New Yorkers have the chance to get ahead of the curve with Film Forum’s SAPPH-O-RAMA series, which includes screenings of Bow’s first talkie, 1929’s “The Wild Party,” on Friday, February 9 and Tuesday, February 13. (Those unable to attend either screening can find Bow’s classics “It” and the Oscar-winning Best Picture “Wings” streaming on Tubi and a few more films on YouTube.)
There’s a fair bit of mythology around “The Wild Party” — legend has it Bow blew out the microphones with her untrained voice when it came time to film — including writer/director Damien Chazelle using the fraught production for a memorable sequence in “Babylon” as Margot Robbie’s Nellie films her first sound film. Bow inspired much of Nellie, including her hardscrabble background (Bow biographer David Stenn calls the star’s early circumstances “the most brutal poverty known at the time,”) a decidedly declasse accent, traumatic relationships with her family, a fruitful collaboration with a female director, and a perilous fall from the top as times and tastes change.

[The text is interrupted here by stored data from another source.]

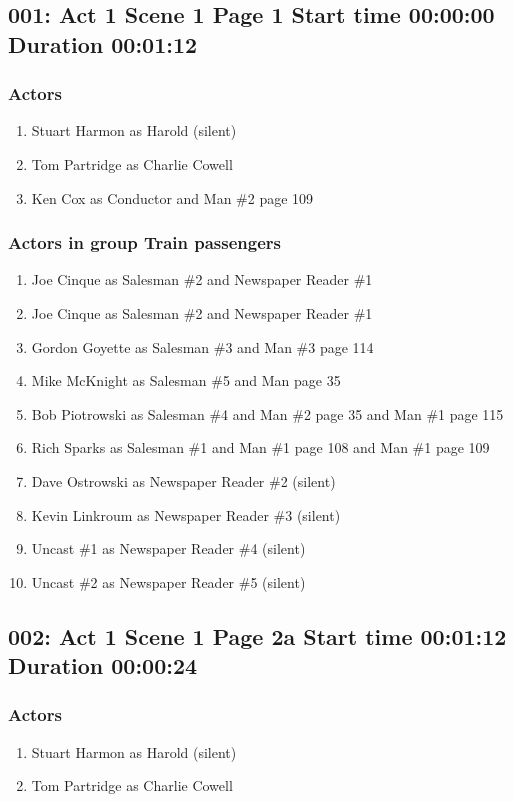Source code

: \subsection{001: Act 1 Scene 1 Page 1 Start time 00:00:00 Duration 00:01:12}

\subsubsection{Actors}
\begin{enumerate}
\item Stuart Harmon as Harold (silent)
\item Tom Partridge as Charlie Cowell
\item Ken Cox as Conductor and Man \#2 page 109
\end{enumerate}
\subsubsection{Actors in group Train passengers}
\begin{enumerate}
\item Joe Cinque as Salesman \#2 and Newspaper Reader \#1
\item Joe Cinque as Salesman \#2 and Newspaper Reader \#1
\item Gordon Goyette as Salesman \#3 and Man \#3 page 114
\item Mike McKnight as Salesman \#5 and Man page 35
\item Bob Piotrowski as Salesman \#4 and Man \#2 page 35 and Man \#1 page 115
\item Rich Sparks as Salesman \#1 and Man \#1 page 108 and Man \#1 page 109
\item Dave Ostrowski as Newspaper Reader \#2 (silent)
\item Kevin Linkroum as Newspaper Reader \#3 (silent)
\item Uncast \#1 as Newspaper Reader \#4 (silent)
\item Uncast \#2 as Newspaper Reader \#5 (silent)
\end{enumerate}


\subsection{002: Act 1 Scene 1 Page 2a Start time 00:01:12 Duration 00:00:24}

\subsubsection{Actors}
\begin{enumerate}
\item Stuart Harmon as Harold (silent)
\item Tom Partridge as Charlie Cowell
\end{enumerate}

The real Bow and her collaboration with director Dorothy Arzner stretched across both silent and sound films. But it’s in 1929’s “The Wild Party” in which Arzner was able to imbue the film with a bit of queer joy, especially into the relationships between its women, like Bow’s Stella Ames and Shirley O’Hara’s Helen. 1929 is also important for Hayes Code reasons; since it came before Hollywood’s self-censoring regime, and “The Wild Party” displays a twinned cleverness and horniness that doesn’t tend to get associated with “old movies.”
Those assumptions about early films couldn’t be less reflective of reality — seriously, consider this the sign you’ve been waiting for to check out any Pre-Code Hollywood film today. With “The Wild Party,” Paramount was enthused for Bow’s first sound feature to revolve around hedonistic college parties and crushing on sexy young professors. The studio only gave its star, who had no theater training and first came to the attention of filmmakers through a magazine contest, two weeks to prepare to make a film with entirely different tools and limitations.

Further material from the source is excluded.